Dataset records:
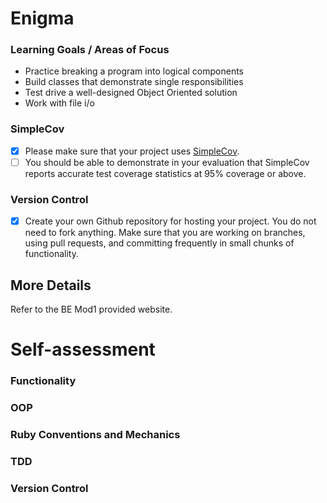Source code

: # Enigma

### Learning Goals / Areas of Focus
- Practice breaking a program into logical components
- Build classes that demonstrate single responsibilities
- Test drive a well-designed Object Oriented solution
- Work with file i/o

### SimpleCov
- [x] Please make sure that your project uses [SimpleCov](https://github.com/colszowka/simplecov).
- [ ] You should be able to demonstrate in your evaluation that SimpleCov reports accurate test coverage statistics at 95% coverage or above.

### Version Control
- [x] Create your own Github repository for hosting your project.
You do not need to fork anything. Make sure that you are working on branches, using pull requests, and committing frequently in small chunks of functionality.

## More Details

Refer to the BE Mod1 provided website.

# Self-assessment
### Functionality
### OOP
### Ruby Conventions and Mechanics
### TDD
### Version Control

...

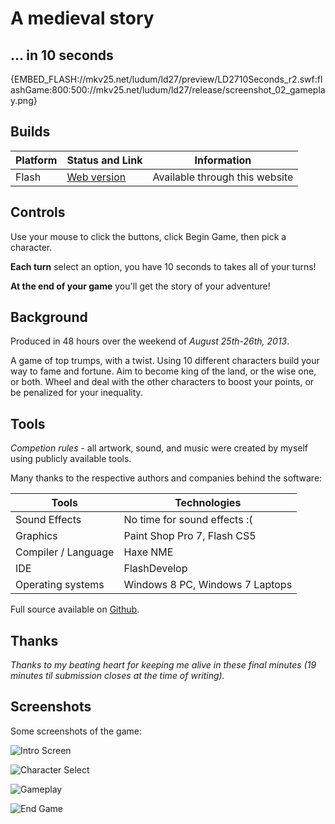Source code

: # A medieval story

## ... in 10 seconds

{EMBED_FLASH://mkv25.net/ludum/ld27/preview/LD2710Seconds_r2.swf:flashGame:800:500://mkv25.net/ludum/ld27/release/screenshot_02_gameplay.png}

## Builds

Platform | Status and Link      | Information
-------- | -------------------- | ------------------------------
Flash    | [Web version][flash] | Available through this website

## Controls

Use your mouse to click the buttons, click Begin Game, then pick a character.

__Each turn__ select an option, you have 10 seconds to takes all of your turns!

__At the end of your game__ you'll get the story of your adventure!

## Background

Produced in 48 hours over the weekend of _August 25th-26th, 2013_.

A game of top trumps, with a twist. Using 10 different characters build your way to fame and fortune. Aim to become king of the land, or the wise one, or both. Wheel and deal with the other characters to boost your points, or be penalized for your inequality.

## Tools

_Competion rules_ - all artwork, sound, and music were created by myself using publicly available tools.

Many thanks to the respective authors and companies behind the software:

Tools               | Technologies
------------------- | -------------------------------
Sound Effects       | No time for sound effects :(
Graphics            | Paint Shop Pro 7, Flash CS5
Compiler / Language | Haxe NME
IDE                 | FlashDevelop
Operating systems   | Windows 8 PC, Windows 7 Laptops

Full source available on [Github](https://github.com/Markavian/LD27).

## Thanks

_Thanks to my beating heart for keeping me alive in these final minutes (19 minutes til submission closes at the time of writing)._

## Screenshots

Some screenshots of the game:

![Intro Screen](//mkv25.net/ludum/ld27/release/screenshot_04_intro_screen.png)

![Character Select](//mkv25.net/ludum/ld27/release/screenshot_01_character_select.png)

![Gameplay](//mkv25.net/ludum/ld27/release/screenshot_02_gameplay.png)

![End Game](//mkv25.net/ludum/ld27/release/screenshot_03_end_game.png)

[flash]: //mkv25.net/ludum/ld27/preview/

> _Required action_:
Set down, unchanged, only those lines above that fall between the line with "Some screenshots of" and the line with "[flash]: //mkv25.net/ludum/ld27/preview/", the two end lines included.

> _Finished task_:
Some screenshots of the game:

![Intro Screen](//mkv25.net/ludum/ld27/release/screenshot_04_intro_screen.png)

![Character Select](//mkv25.net/ludum/ld27/release/screenshot_01_character_select.png)

![Gameplay](//mkv25.net/ludum/ld27/release/screenshot_02_gameplay.png)

![End Game](//mkv25.net/ludum/ld27/release/screenshot_03_end_game.png)

[flash]: //mkv25.net/ludum/ld27/preview/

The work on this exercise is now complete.